Yanis Varoufakis explique qu’avec ses collaborateurs il a planché sur plusieurs projets très concrets. Certains sont tout à fait intéressants : la possibilité de mettre en place un système parallèle de paiement en cas d’affrontement avec les créanciers, la remise en cause d’une décision du gouvernement antérieur de développer les jeux de hasard pour augmenter les recettes publiques, certains dispositifs pour lutter contre la grande fraude fiscale… D’autres projets étaient cependant plus que douteux, voire tout à fait inadmissibles. Il s’agit notamment d’un projet d’amnistie fiscale que Varoufakis présente de la manière suivante : « Je devais également annoncer que dans les quinze jours à venir, le site du ministère des Finances ouvrirait un portail sur lequel tout citoyen pourrait officiellement enregistrer des revenus jamais déclarés jusqu’ici pour les années 2010-2014. Seuls 15 % de ces sommes seraient requis à titre d’arriérés fiscaux, payables par carte de crédit ou sur Internet. En échange, le payeur aurait un reçu électronique qui lui garantirait l’immunité contre toute poursuite pour fraude antérieure [11] ».
Cette initiative est d’autant plus scandaleuse qu’elle s’accompagnait d’une autre proposition visant à « débusquer les centaines de milliers d’opérations de petites fraudes et infliger un traitement de choc à la société grecque pour corriger ses mœurs » [12].
Le 30 janvier, à Athènes, la conférence de presse qui a suivi la première rencontre de Varoufakis avec Jeroen Dijsselbloem, le ministre socialiste hollandais qui présidait l’Eurogroupe à l’époque, a largement contribué à donner une image très radicale de Varoufakis dans l’opinion grecque et étrangère. Toutes les télévisions du monde ont montré l’affrontement théâtral entre Varoufakis et Dijsselbloem. Yanis Varoufakis apparaît comme un rebelle face à un Dijsselbloem arrogant et manifestement grossier dans son rapport à un ministre auquel il rendait visite.
Varoufakis relate la scène de la manière suivante : À la fin de la conférence de presse du 30 janvier à Athènes, Jeroen Dijsselbloem “a bondi sur ses pieds pour sortir, furibond, mais j’ai réussi à le bloquer en lui tendant la main. Surpris par mon geste, comme il était obligé de passer devant moi, il l’a serrée maladroitement mais sans s’arrêter. Les photographes ont adoré : la séquence montre un Président d’Eurogroupe malotrus qui me bouscule avant de me serrer la main comme il se doit. » Il poursuit : « Cette conférence a fait date. Désormais les rues d’Athènes ne seraient plus les mêmes, en tout cas pour moi. Tous, chauffeurs de taxi, bourgeois propres sur eux, femmes âgées, écoliers, policiers, pères de famille conservateurs, nationalistes, récalcitrants de la gauche de la gauche – une société entière dont la fierté et la dignité avaient été vilipendées par la servilité du gouvernement précédent – m’arrêtaient dans la rue pour me remercier de ces quelques minutes. [13] »

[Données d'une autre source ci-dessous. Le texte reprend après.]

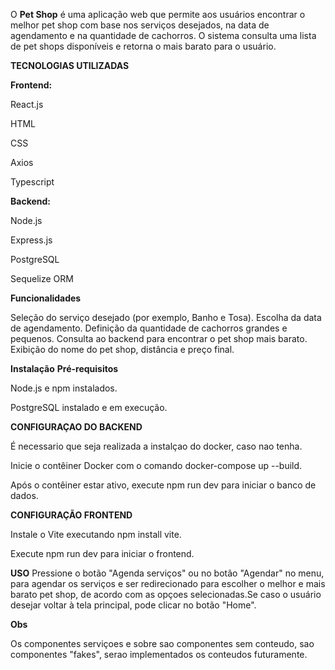 O **Pet Shop** é uma aplicação web que permite aos usuários encontrar o melhor pet shop com base nos serviços desejados, 
na data de agendamento e na quantidade de cachorros. O sistema consulta uma lista de pet shops disponíveis e retorna o mais barato para o usuário.

**TECNOLOGIAS UTILIZADAS**

**Frontend:**

React.js

HTML

CSS

Axios

Typescript

**Backend:**

Node.js

Express.js

PostgreSQL

Sequelize ORM


**Funcionalidades**

Seleção do serviço desejado (por exemplo, Banho e Tosa).
Escolha da data de agendamento.
Definição da quantidade de cachorros grandes e pequenos.
Consulta ao backend para encontrar o pet shop mais barato.
Exibição do nome do pet shop, distância e preço final.

**Instalação**
**Pré-requisitos**

Node.js e npm instalados.

PostgreSQL instalado e em execução.

**CONFIGURAÇAO DO BACKEND**

É necessario que seja realizada a instalçao do docker, caso nao tenha.

Inicie o contêiner Docker com o comando docker-compose up --build.

Após o contêiner estar ativo, execute npm run dev para iniciar o banco de dados.


**CONFIGURAÇÃO FRONTEND**

Instale o Vite executando npm install vite.

Execute npm run dev para iniciar o frontend.

**USO**
Pressione o botão "Agenda serviços" ou no botão "Agendar" no menu, para agendar os serviços e ser redirecionado para escolher o melhor e mais barato pet shop,
de acordo com as opçoes selecionadas.Se caso o usuário desejar voltar à tela principal, pode clicar no botão "Home".

**Obs**

Os componentes serviçoes e sobre sao componentes sem conteudo, sao componentes "fakes", serao implementados os conteudos futuramente.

Les médias dominants ont attaqué Varoufakis, mais le comportement des représentants de la Troïka s’apparentait tellement à celui de dignitaires étrangers se comportant en terrain conquis et incapables de supporter le moindre signe de résistance que Varoufakis est apparu comme le symbole d’un gouvernement anticonformiste qui résiste à l’injustice des puissants. Pourtant, cette image ne reflétait aucunement la stratégie effectivement adoptée par Varoufakis, notamment en ce qui concernait ses désaccords déjà mentionnés relatifs au programme de Thessalonique.

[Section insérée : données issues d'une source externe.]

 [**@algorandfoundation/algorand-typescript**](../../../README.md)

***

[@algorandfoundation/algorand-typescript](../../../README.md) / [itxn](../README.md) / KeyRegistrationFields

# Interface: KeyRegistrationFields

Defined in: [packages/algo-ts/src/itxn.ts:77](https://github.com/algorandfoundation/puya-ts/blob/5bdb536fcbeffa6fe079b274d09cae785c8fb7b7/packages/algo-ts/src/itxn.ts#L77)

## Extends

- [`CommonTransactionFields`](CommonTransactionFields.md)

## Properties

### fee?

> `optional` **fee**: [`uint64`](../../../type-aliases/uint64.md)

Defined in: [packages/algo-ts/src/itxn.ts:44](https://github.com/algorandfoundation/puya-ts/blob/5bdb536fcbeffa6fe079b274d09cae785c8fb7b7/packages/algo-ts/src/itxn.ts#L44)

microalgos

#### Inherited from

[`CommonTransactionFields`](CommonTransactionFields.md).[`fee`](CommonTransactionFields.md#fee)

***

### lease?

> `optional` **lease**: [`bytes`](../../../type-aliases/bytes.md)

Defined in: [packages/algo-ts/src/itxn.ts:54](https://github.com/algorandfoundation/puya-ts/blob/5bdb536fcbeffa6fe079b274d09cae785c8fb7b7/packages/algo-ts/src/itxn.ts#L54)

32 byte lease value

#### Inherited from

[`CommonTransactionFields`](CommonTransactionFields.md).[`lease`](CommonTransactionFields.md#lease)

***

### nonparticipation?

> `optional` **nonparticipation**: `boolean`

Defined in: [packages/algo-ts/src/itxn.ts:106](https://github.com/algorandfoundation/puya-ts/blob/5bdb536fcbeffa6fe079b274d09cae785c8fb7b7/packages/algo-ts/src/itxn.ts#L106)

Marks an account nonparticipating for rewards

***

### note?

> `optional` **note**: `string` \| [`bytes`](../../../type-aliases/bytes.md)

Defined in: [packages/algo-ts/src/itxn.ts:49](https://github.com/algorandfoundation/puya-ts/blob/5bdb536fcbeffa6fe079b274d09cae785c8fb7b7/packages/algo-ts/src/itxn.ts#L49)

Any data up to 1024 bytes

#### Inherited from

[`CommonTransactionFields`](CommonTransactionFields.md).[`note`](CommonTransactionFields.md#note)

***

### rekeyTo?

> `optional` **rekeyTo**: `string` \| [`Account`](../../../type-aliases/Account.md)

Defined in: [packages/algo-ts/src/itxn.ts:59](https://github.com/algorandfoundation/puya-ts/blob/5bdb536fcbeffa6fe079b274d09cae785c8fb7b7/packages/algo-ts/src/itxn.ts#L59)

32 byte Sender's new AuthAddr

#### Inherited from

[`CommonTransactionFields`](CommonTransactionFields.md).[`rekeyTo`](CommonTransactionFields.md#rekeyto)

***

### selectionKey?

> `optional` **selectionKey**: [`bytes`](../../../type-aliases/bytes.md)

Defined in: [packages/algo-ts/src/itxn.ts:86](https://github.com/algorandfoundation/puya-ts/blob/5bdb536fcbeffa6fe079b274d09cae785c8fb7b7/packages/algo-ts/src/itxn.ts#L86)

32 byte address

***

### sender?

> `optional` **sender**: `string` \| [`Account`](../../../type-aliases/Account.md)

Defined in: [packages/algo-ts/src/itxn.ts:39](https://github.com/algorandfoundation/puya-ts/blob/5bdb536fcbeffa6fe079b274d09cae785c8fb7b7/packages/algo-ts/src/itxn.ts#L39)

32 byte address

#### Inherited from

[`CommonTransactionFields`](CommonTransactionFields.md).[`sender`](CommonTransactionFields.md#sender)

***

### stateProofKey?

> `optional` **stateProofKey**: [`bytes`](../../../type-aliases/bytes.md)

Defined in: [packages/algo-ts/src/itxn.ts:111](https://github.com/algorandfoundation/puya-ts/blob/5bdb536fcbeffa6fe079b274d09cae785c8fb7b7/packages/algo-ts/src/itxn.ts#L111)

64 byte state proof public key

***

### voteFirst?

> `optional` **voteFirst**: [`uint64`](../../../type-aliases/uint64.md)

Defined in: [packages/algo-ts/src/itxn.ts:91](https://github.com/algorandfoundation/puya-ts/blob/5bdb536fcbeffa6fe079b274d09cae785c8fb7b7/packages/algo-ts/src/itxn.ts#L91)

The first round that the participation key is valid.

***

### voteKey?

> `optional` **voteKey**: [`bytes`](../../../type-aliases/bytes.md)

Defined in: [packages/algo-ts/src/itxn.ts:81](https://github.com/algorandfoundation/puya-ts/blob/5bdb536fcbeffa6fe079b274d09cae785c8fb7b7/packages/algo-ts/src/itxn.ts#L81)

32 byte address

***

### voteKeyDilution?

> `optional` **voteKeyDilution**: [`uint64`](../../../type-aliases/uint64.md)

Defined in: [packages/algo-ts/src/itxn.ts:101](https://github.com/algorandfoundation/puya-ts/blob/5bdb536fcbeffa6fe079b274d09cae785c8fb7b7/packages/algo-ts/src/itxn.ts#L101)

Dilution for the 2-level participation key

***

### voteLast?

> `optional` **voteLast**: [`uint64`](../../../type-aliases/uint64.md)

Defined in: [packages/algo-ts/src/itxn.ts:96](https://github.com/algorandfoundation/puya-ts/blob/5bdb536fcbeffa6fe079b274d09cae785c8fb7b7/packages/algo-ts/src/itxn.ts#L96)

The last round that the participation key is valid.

Le programme de Thessalonique, présenté en septembre 2014, promettait de mettre fin au second mémorandum et de le remplacer par un plan de reconstruction nationale, d’obtenir un effacement de la plus grande partie de la dette publique, de rompre avec l’austérité, de rendre au peuple grec la jouissance d’une série de droits sociaux, de rétablir largement les salaires et les retraites dans l’état préexistant au mémorandum de 2010, de mettre fin aux privatisations, de prendre le contrôle des banques, de créer une banque publique de développement, de réduire les dettes des ménages à bas revenus à l’égard de l’État et des banques privées, de créer 300 000 emplois, de faire revivre la démocratie (voir l’Encadré : Extraits du programme de Thessalonique).

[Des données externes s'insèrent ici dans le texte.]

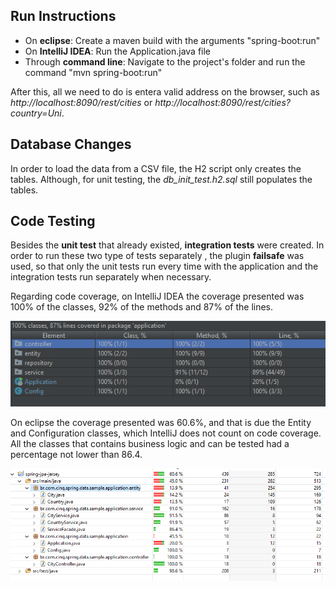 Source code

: ## Run Instructions
* On **eclipse**:
    Create a maven build with the arguments "spring-boot:run"
* On **IntelliJ IDEA**:
    Run the Application.java file
* Through **command line**:
    Navigate to the project's folder and run the command "mvn spring-boot:run"

After this, all we need to do is entera valid address on the browser, such as *http://localhost:8090/rest/cities* or *http://localhost:8090/rest/cities?country=Uni*.

## Database Changes
In order to load the data from a CSV file, the H2 script only creates the tables. Although, for unit testing, the *db_init_test.h2.sql* still populates the tables.

## Code Testing
Besides the **unit test** that already existed, **integration tests** were created. In order to run these two type of tests separately , the plugin **failsafe** was used, so that only the unit tests run every time with the application and the integration tests run separately when necessary.

Regarding code coverage, on IntelliJ IDEA the coverage presented was 100% of the classes, 92% of the methods and 87% of the lines.

![Intellij IDEA Coverage](blob/master/coverage/intellij.png "Intellij IDEA Coverage")

On eclipse the coverage presented was 60.6%, and that is due the Entity and Configuration classes, which IntelliJ does not count on code coverage. All the classes that contains business logic and can be tested had
a percentage not lower than 86.4.

![Eclipse Coverage](blob/master/coverage/eclipse.png "Eclipse Coverage")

Comme on l’a vu, Varoufakis était opposé à ce programme et il le déclare haut et fort dans son livre.
Il affirme avoir accepté le poste de ministre à la condition de pouvoir mettre en œuvre six mesures économiques prioritaires. Pour rappel, voici ses six priorités : « La restructuration de la dette vient en premier lieu (sans réduction du stock de la dette
Stock de la dette
Montant total des dettes.
alors que le programme de Thessalonique affirme qu’il faut un effacement de la plus grande partie de la dette publique, NDLR). Deuxièmement, un excédent primaire ne dépassant pas 1,5 % du revenu national et pas de nouvelles mesures d’austérité. Troisièmement, des réductions d’ampleur des impôts des sociétés. Quatrièmement, des privatisations stratégiques avec conditions préservant les droits du travail et relance des investissements. Cinquièmement, la création d’une banque de développement qui utiliserait les actifs
Actif
Actifs
En général, le terme « actif » fait référence à un bien qui possède une valeur réalisable, ou qui peut générer des revenus. Dans le cas contraire, on parle de « passif », c’est-à-dire la partie du bilan composé des ressources dont dispose une entreprise (les capitaux propres apportés par les associés, les provisions pour risques et charges ainsi que les dettes).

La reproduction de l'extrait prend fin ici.